▸ ABOUT THIS TASK: Copy out, from the entries below, each line that holds the string "coordinates".

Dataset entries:
···
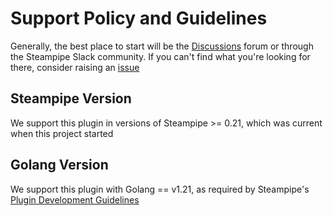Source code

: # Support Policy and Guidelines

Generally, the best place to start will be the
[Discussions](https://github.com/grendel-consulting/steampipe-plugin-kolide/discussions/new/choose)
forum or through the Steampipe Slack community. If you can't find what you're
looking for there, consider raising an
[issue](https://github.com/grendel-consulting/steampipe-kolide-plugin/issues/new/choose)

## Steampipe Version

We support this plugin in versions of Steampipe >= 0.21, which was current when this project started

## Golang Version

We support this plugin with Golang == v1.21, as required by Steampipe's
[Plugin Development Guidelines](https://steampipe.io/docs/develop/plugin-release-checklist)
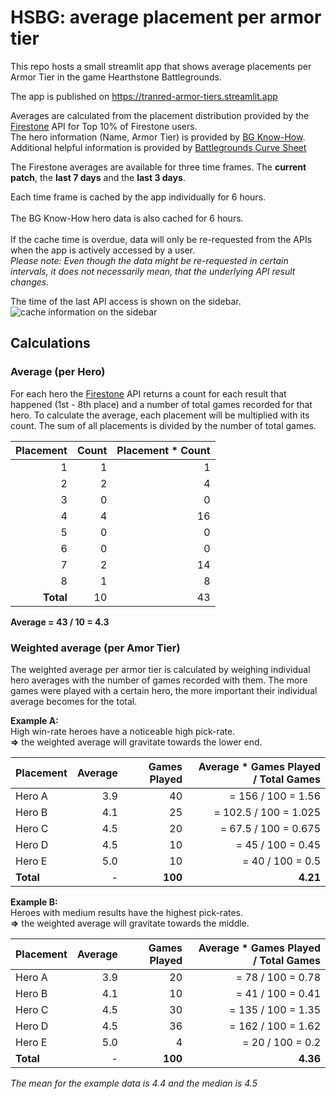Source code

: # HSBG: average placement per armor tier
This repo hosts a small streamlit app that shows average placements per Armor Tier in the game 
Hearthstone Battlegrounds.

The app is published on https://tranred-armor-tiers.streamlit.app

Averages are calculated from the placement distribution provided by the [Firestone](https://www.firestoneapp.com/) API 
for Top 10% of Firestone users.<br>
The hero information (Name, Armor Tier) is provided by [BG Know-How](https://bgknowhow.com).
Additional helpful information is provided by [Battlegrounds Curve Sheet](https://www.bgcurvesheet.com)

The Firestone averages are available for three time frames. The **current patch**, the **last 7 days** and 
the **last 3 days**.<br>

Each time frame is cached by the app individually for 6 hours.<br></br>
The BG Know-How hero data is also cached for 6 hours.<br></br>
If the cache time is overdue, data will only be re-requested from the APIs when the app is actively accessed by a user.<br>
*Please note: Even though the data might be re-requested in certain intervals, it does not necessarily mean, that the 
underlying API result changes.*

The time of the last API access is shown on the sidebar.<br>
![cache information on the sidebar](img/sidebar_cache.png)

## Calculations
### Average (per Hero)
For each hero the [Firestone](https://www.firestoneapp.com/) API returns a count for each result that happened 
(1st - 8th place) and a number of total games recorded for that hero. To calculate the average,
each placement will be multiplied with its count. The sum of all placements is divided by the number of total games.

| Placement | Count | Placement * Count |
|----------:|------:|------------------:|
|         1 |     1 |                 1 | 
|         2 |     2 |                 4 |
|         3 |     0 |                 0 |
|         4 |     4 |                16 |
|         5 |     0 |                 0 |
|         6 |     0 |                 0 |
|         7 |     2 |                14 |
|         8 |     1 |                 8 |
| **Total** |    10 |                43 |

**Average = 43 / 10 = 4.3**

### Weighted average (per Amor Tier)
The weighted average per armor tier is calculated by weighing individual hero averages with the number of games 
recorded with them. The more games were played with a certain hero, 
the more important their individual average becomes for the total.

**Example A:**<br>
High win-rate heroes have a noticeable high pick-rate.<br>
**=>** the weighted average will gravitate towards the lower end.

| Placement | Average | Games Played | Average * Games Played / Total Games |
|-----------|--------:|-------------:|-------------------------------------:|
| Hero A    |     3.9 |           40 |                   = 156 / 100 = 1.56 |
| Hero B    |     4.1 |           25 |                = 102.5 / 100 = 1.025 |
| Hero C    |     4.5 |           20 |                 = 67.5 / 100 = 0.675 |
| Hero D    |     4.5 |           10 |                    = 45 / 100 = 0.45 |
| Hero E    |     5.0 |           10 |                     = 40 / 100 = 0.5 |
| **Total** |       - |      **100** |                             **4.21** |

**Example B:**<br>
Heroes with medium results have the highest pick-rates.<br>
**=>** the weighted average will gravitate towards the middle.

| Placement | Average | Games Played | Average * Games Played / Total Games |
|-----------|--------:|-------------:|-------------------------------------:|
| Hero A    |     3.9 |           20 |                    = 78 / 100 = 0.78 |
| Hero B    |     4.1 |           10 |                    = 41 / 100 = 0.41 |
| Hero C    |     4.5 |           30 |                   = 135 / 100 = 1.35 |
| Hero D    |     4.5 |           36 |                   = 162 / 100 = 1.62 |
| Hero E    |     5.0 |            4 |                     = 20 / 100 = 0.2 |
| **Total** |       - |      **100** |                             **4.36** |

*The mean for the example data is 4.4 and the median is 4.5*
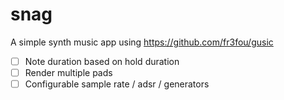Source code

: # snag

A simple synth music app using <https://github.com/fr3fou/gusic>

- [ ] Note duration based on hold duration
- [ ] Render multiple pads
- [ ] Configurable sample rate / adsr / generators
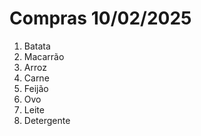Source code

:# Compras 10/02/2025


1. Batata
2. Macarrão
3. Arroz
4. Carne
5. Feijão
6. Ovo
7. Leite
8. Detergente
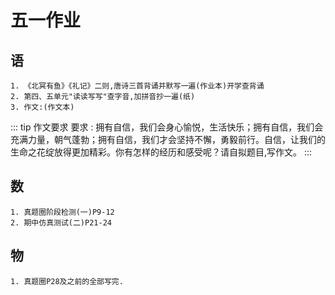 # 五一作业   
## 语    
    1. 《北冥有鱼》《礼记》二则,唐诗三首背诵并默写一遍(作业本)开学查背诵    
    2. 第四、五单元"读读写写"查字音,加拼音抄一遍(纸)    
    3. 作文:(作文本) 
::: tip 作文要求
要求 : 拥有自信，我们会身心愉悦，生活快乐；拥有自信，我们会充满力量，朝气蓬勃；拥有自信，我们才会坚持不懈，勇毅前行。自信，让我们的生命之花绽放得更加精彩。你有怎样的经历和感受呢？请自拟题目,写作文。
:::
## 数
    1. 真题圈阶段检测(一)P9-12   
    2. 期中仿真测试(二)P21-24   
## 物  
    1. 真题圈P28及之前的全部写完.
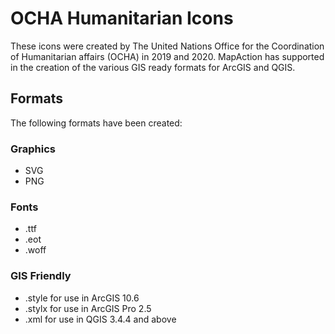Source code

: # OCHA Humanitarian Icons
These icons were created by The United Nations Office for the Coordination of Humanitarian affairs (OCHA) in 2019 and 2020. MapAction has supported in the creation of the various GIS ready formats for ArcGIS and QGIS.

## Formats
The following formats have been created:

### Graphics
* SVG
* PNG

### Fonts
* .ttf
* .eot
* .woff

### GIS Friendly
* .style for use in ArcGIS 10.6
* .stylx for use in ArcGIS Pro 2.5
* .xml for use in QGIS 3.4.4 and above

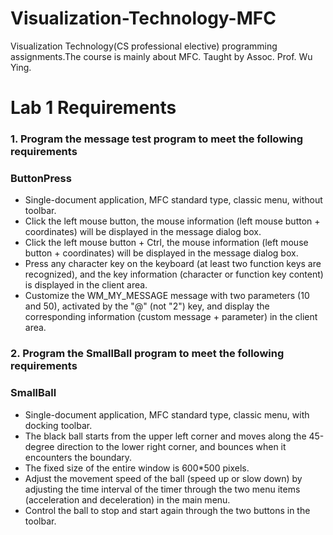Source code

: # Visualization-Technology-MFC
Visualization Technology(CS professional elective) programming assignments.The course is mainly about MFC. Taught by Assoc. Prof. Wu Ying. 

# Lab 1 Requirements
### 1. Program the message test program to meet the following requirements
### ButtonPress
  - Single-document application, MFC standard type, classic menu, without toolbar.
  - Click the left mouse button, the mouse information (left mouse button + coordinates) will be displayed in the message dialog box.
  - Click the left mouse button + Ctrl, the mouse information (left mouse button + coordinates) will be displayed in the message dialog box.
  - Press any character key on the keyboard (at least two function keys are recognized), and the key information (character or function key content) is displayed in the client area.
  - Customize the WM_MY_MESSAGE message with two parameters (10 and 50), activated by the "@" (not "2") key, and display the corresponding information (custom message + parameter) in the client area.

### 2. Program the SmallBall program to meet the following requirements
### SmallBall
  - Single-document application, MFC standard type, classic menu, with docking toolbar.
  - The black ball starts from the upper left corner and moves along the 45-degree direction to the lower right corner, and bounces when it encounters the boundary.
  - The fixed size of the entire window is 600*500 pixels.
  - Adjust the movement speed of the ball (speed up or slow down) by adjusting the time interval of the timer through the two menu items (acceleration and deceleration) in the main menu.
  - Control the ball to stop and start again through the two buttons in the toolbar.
···
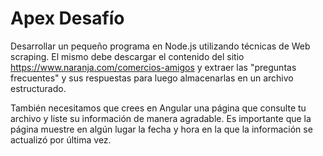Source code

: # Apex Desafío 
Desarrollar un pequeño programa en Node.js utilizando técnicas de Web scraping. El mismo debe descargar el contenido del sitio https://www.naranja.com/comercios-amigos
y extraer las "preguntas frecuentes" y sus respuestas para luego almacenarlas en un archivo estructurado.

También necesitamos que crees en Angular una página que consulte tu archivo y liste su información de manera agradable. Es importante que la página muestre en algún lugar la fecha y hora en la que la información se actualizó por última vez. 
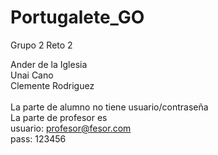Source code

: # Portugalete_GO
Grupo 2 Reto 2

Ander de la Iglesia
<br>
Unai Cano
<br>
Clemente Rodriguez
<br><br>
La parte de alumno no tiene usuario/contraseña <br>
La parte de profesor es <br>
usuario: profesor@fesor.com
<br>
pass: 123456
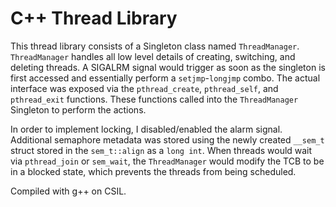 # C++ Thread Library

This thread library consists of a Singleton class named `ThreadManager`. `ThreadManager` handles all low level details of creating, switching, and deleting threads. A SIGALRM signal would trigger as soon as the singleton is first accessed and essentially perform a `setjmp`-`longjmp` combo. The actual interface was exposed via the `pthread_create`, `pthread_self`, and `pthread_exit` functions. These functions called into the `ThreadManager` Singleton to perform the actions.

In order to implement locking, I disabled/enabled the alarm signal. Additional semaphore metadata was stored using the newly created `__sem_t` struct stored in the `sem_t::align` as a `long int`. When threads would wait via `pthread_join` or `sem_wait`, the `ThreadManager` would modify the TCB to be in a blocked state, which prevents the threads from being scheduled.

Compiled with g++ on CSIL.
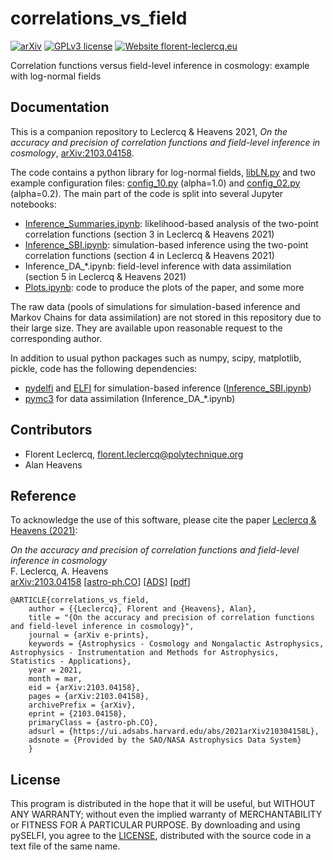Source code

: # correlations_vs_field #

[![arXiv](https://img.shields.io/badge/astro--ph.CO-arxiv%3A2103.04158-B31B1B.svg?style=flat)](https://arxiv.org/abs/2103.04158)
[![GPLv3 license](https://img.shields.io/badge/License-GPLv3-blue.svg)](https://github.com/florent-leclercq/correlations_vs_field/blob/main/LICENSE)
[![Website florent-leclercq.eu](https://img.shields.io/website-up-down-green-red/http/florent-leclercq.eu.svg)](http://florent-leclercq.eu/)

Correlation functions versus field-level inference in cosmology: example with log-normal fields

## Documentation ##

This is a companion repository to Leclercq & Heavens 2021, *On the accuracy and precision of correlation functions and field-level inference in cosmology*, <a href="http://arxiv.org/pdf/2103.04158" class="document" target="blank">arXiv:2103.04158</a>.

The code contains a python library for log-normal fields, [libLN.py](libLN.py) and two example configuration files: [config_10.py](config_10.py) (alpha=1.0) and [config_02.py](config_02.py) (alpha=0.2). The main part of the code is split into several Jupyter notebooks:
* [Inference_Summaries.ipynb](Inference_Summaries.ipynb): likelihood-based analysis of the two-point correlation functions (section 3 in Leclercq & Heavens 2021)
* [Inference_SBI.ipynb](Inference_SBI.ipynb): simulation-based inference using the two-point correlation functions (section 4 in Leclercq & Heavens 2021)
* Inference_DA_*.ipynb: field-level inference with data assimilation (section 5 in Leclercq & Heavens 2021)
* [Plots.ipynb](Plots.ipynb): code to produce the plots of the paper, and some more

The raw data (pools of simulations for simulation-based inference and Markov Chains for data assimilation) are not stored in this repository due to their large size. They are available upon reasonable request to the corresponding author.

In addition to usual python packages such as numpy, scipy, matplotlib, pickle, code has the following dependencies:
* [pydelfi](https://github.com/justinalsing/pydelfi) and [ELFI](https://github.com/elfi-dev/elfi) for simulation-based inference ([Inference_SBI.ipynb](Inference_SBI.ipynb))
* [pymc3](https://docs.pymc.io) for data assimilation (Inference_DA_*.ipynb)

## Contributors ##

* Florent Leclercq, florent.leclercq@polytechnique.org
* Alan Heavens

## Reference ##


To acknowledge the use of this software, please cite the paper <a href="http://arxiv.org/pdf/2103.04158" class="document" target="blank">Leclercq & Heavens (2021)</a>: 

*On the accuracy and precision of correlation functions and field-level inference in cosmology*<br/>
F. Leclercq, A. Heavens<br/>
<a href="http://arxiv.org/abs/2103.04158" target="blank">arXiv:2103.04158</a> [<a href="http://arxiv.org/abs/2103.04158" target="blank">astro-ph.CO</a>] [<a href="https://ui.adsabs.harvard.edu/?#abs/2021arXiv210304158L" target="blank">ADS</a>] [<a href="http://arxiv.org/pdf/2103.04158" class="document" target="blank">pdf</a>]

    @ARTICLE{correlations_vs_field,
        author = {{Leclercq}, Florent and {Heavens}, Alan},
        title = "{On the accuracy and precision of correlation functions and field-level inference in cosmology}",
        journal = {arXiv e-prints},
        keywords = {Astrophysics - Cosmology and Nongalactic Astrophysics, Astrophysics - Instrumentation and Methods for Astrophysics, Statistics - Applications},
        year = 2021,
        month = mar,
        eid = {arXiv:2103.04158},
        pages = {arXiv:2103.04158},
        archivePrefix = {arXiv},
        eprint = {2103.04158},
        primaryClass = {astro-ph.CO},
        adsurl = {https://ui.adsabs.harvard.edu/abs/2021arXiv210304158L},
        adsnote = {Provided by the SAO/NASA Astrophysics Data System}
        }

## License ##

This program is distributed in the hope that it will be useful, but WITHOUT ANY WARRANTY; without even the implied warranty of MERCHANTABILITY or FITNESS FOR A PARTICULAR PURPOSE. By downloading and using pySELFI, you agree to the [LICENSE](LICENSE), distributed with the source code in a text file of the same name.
···
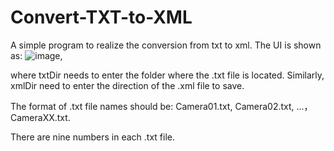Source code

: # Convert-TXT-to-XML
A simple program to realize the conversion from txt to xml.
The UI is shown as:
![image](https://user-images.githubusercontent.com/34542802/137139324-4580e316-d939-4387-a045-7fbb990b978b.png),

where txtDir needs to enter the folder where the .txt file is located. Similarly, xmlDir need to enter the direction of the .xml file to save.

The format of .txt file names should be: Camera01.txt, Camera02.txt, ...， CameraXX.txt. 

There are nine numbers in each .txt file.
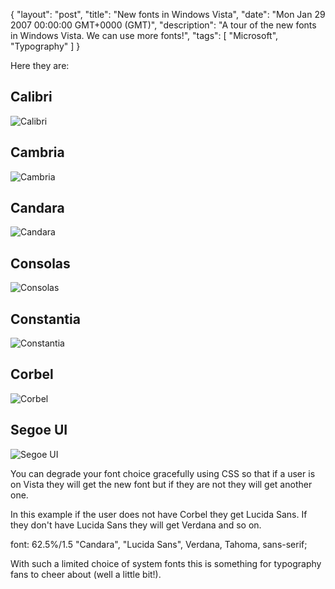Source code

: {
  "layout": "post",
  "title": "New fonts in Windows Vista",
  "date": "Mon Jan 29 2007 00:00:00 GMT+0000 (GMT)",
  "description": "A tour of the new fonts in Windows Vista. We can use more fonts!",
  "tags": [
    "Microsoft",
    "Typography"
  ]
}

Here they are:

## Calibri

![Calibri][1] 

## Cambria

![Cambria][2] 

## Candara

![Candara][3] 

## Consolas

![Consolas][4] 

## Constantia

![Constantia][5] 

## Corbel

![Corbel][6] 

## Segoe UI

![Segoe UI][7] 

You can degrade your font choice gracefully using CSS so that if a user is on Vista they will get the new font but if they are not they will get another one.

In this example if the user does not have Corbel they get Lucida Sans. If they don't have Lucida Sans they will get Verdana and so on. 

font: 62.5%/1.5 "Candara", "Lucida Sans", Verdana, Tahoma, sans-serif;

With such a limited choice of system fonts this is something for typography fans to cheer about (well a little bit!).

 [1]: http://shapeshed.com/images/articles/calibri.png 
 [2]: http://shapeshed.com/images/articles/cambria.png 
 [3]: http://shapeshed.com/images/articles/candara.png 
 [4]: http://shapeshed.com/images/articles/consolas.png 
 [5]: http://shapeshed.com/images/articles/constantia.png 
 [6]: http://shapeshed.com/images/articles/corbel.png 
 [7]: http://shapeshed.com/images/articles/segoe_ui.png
···
▸ EXERCISE RESPONSE:
  - Click the left mouse button, the mouse information (left mouse button + coordinates) will be displayed in the message dialog box.
  - Click the left mouse button + Ctrl, the mouse information (left mouse button + coordinates) will be displayed in the message dialog box.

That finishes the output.